Record extracts Block Start

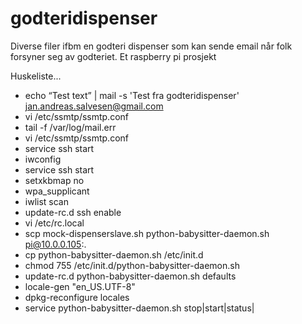 # godteridispenser
Diverse filer ifbm en godteri dispenser som kan sende email når folk forsyner seg av godteriet. Et raspberry pi prosjekt


Huskeliste...
* echo “Test text” | mail -s 'Test fra godteridispenser' jan.andreas.salvesen@gmail.com
* vi /etc/ssmtp/ssmtp.conf
* tail -f /var/log/mail.err
* vi /etc/ssmtp/ssmtp.conf
* service ssh start
* iwconfig 
* service ssh start
* setxkbmap no
* wpa_supplicant 
* iwlist scan
* update-rc.d ssh enable
* vi /etc/rc.local
* scp mock-dispenserslave.sh python-babysitter-daemon.sh pi@10.0.0.105:.
* cp python-babysitter-daemon.sh /etc/init.d
* chmod 755 /etc/init.d/python-babysitter-daemon.sh
* update-rc.d python-babysitter-daemon.sh defaults
* locale-gen "en_US.UTF-8"
* dpkg-reconfigure locales
* service python-babysitter-daemon.sh stop|start|status|


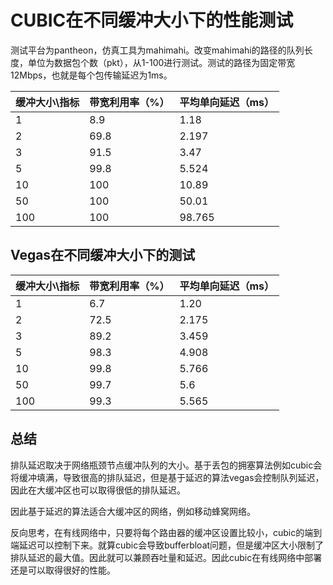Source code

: # CUBIC在不同缓冲大小下的性能测试

测试平台为pantheon，仿真工具为mahimahi。改变mahimahi的路径的队列长度，单位为数据包个数（pkt），从1-100进行测试。测试的路径为固定带宽12Mbps，也就是每个包传输延迟为1ms。

| 缓冲大小\指标 | 带宽利用率（%） | 平均单向延迟（ms） |
| ------------- | --------------- | ------------------ |
| 1             | 8.9             | 1.18               |
| 2             | 69.8            | 2.197              |
| 3             | 91.5            | 3.47               |
| 5             | 99.8            | 5.524              |
| 10            | 100             | 10.89              |
| 50            | 100             | 50.01              |
| 100           | 100             | 98.765             |

## Vegas在不同缓冲大小下的测试

| 缓冲大小\指标 | 带宽利用率（%） | 平均单向延迟（ms） |
| ------------- | --------------- | ------------------ |
| 1             | 6.7             | 1.20               |
| 2             | 72.5            | 2.175              |
| 3             | 89.2            | 3.459              |
| 5             | 98.3            | 4.908              |
| 10            | 99.8            | 5.766              |
| 50            | 99.7            | 5.6                |
| 100           | 99.3            | 5.565              |

## 总结

排队延迟取决于网络瓶颈节点缓冲队列的大小。基于丢包的拥塞算法例如cubic会将缓冲填满，导致很高的排队延迟，但是基于延迟的算法vegas会控制队列延迟，因此在大缓冲区也可以取得很低的排队延迟。

因此基于延迟的算法适合大缓冲区的网络，例如移动蜂窝网络。

反向思考，在有线网络中，只要将每个路由器的缓冲区设置比较小，cubic的端到端延迟可以控制下来。就算cubic会导致bufferbloat问题，但是缓冲区大小限制了排队延迟的最大值。因此就可以兼顾吞吐量和延迟。因此cubic在有线网络中部署还是可以取得很好的性能。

Record extracts Block End

◆ **Work task**: Filter the listing by the string "update"; copy each matching line.

◆ **Task response**:
* update-rc.d ssh enable
* update-rc.d python-babysitter-daemon.sh defaults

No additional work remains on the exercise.